Ythan Shaw, who is 14 years old, is getting used to his new commute. It is a five-minute walk to the new £56 million Anderson High in Shetland from the residence where pupils such as Ythan, from remote and rural parts of the archipelago, stay during term time. Previously, the hostel he lived in was part of the school so he could pretty much fall out of bed and into class, but the new accommodation is located in a separate building.
“I just have to make sure I leave earlier to get to school on time,” says Ythan, who is in S3. The new residence is “a lot more sophisticated than the old one”, adds Ythan, who flies home to Fair Isle – sometimes described as Scotland’s most remote island – with four other pupils, including his sister, Raven, every third weekend. “It uses fingerprint access to get into the building and onto the floors,” he says, by way of example.
There is space for 100 pupils in the residence, with around 60 staying there currently in a mix of single and twin rooms – there’s even a flat for parents so they can come and visit.
Ythan chooses to share a room with a pupil from another island, Unst.

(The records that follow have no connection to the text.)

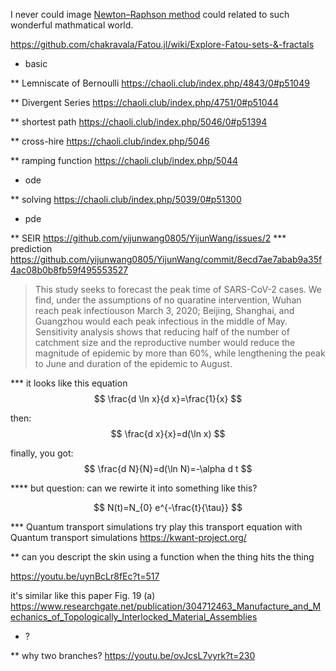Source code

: I never could image [Newton–Raphson method](https://en.wikipedia.org/wiki/Newton%27s_method) could related to such wonderful mathmatical world.


https://github.com/chakravala/Fatou.jl/wiki/Explore-Fatou-sets-&-fractals

* basic

** Lemniscate of Bernoulli 
https://chaoli.club/index.php/4843/0#p51049

** Divergent Series
https://chaoli.club/index.php/4751/0#p51044

** shortest path
https://chaoli.club/index.php/5046/0#p51394

** cross-hire
https://chaoli.club/index.php/5046

** ramping function
https://chaoli.club/index.php/5044

* ode

** solving
https://chaoli.club/index.php/5039/0#p51300

* pde

** SEIR 
https://github.com/yijunwang0805/YijunWang/issues/2
*** prediction https://github.com/yijunwang0805/YijunWang/commit/8ecd7ae7abab9a35f4ac08b0b8fb59f495553527
> This study seeks to forecast the peak time of SARS-CoV-2 cases. We find, under the assumptions of no quaratine intervention, Wuhan reach peak infectiouson March 3, 2020; Beijing, Shanghai, and Guangzhou would each peak infectious in the middle of May.
> Sensitivity analysis shows that reducing half of the number of catchment size and the reproductive number would reduce the magnitude of epidemic by more than 60%, while lengthening the peak to June and duration of the epidemic to August.


*** it looks like this equation
$$
\frac{d \ln x}{d x}=\frac{1}{x}
$$

then:
$$
\frac{d x}{x}=d(\ln x)
$$

finally, you got:
$$
\frac{d N}{N}=d(\ln N)=-\alpha d t
$$

**** but question: can we rewirte it into something like this?

$$
N(t)=N_{0} e^{-\frac{t}{\tau}}
$$

*** Quantum transport simulations
try play this transport equation with Quantum transport simulations
https://kwant-project.org/

** can you descript the skin using a function when the thing hits the thing

https://youtu.be/uynBcLr8fEc?t=517

it's similar like this paper Fig. 19 (a)
https://www.researchgate.net/publication/304712463_Manufacture_and_Mechanics_of_Topologically_Interlocked_Material_Assemblies

* ?

** why two branches?
https://youtu.be/ovJcsL7vyrk?t=230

He likes the company, he explains. He was “emotional” when he first became a boarder at the secondary in Lerwick, Shetland’s capital, which has 900 pupils. Fair Isle Primary, in contrast, had just four pupils when he left. However, he quickly adjusted, he says.
“I was quite lucky, because when I came out, I had two siblings who were also in the residence,” says Ythan. “That helped a lot.”
The new Anderson High and halls of residence were completed in October and constitute the biggest building project that Shetland Council has ever undertaken.
It was in the spotlight last week at the Education Buildings Scotland conference in Edinburgh, an event billed as providing “inspiration” in the design of new schools, with the Scottish government hailing the halls of residence as the type of “innovative feature” that would help pupils “thrive...regardless of where they live in Scotland”.
But it has been a long time coming – the Shetland school was described at the conference as “the realisation of a 20-year dream”.
The original Anderson High building is 155 years old and listed. It was built by Arthur Anderson, who hailed from Shetland and was co-founder of P&O Ferries. But the building had become unfit for purpose. Extensions were added – in the 1960s, 70s, and 80s – and to change classes, pupils sometimes had to change buildings. Depending on where a teacher worked, they might rarely see colleagues who taught other subjects.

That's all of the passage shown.